Laissa Guerreira tem Atrofia Muscular Espinhal e conta já ter sofrido preconceito de alunos e professores; pesquisa do IBGE apontou abismo entre pessoas com deficiência e restante da população
Bailarina e jogadora de bocha que sonha com a Paralimpíada, Laissa Guerreira diz que sofreu com preconceito de colegas e profissionais de educação Foto: Divulgação
Bailarina e jogadora de bocha que sonha com a Paralimpíada, Laissa Guerreira diz que sofreu com preconceito de colegas e profissionais de educação Foto: Divulgação

Hoje bailarina, atleta de bocha — com pretensão de ir à próxima Paralimpíada — e ativista, embaixadora da Amigos da Atrofia Muscular Espinhal (AAME-Brasil), Laissa Silva, ou melhor, Laissa Guerreira, como é conhecida, aos 15 anos já sabe bem o que o desnível entre as pessoas com deficiência e o restante da população, traduzido nos números da última pesquisa do IBGE , representa. Paraibana de Campina Grande, dependente da cadeira de rodas desde os 8 anos, Laissa viu portas de escolas se fecharem por sua condição, sofreu bullying por parte de crianças e de profissionais de educação, mas hoje, mesmo com a pouca idade, já inspira e luta pelos direitos de pessoas com deficiência.
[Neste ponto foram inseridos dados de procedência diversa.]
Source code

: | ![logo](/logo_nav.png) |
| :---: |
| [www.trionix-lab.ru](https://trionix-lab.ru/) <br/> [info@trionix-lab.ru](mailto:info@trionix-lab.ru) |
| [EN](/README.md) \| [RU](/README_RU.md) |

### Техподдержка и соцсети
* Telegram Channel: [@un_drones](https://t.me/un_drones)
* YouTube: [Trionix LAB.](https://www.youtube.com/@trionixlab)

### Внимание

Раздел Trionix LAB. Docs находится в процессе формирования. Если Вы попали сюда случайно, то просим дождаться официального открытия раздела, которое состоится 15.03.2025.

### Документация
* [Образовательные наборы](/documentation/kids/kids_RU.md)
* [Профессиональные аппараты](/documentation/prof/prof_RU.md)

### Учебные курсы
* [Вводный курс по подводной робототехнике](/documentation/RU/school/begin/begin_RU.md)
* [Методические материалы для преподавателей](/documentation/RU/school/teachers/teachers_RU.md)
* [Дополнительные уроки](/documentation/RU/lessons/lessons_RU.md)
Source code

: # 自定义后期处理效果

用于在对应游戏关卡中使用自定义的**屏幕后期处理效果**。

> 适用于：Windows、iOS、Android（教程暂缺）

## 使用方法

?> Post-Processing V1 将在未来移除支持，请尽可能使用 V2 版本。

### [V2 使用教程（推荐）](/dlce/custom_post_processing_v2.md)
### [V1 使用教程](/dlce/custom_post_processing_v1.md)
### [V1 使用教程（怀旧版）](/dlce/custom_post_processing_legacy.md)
— Já passei por muito preconceito, antes mesmo de conseguir ir para a escola. Diziam que pessoas com deficiência não podiam entrar porque dariam trabalho, porque precisariam de pessoas para ajudar e que não era responsabilidade deles. Mas era. Está na Constituição. No colégio, os próprios alunos e profissionais tinham preconceito comigo. As outras crianças me chamavam de quatro rodas, aleijada. Antes de eu parar de andar totalmente, diziam que eu tinha um defeito, enquanto minha doença avançava rapidamente. Os pais dos outros alunos, então… só o jeito que olhavam para mim, já me colocavam para baixo — lembra a bailarina.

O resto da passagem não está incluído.